■ **WORK REQUEST**: Everything in the listing below needs restating exactly, apart from the pictures.

■ **INPUT**:
______

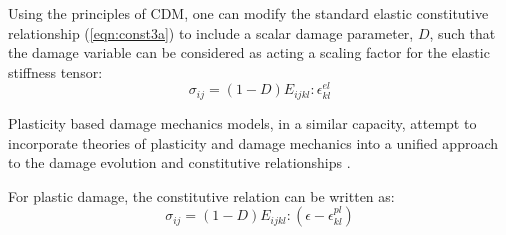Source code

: Using the principles of CDM, one can modify the standard elastic constitutive relationship (\ref{eqn:const3a}) to include a scalar damage parameter, $D$, such that the damage variable can be considered as acting a scaling factor for the elastic stiffness tensor: 
\begin{equation}
\sigma_{ij}=\left(1-D\right)E_{ijkl}:\epsilon_{kl}^{el}
\label{eqn:const3}
\end{equation}





Plasticity based damage mechanics models, in a similar capacity, attempt to incorporate theories of plasticity and damage mechanics into a unified approach to the damage evolution and constitutive relationships \cite{zhang_continuum_2010}. 

For plastic damage, the constitutive relation can be written as:
\begin{equation}
\sigma_{ij}=\left(1-D\right)E_{ijkl}:\left(\epsilon-\epsilon^{pl}_{kl}\right)
\label{eqn:const5}
\end{equation}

______

■ **ANSWER TO THIS EXERCISE**:
Source code

: Using the principles of CDM, one can modify the standard elastic constitutive relationship (\ref{eqn:const3a}) to include a scalar damage parameter, $D$, such that the damage variable can be considered as acting a scaling factor for the elastic stiffness tensor: 
\begin{equation}
\sigma_{ij}=\left(1-D\right)E_{ijkl}:\epsilon_{kl}^{el}
\label{eqn:const3}
\end{equation}





Plasticity based damage mechanics models, in a similar capacity, attempt to incorporate theories of plasticity and damage mechanics into a unified approach to the damage evolution and constitutive relationships \cite{zhang_continuum_2010}. 

For plastic damage, the constitutive relation can be written as:
\begin{equation}
\sigma_{ij}=\left(1-D\right)E_{ijkl}:\left(\epsilon-\epsilon^{pl}_{kl}\right)
\label{eqn:const5}
\end{equation}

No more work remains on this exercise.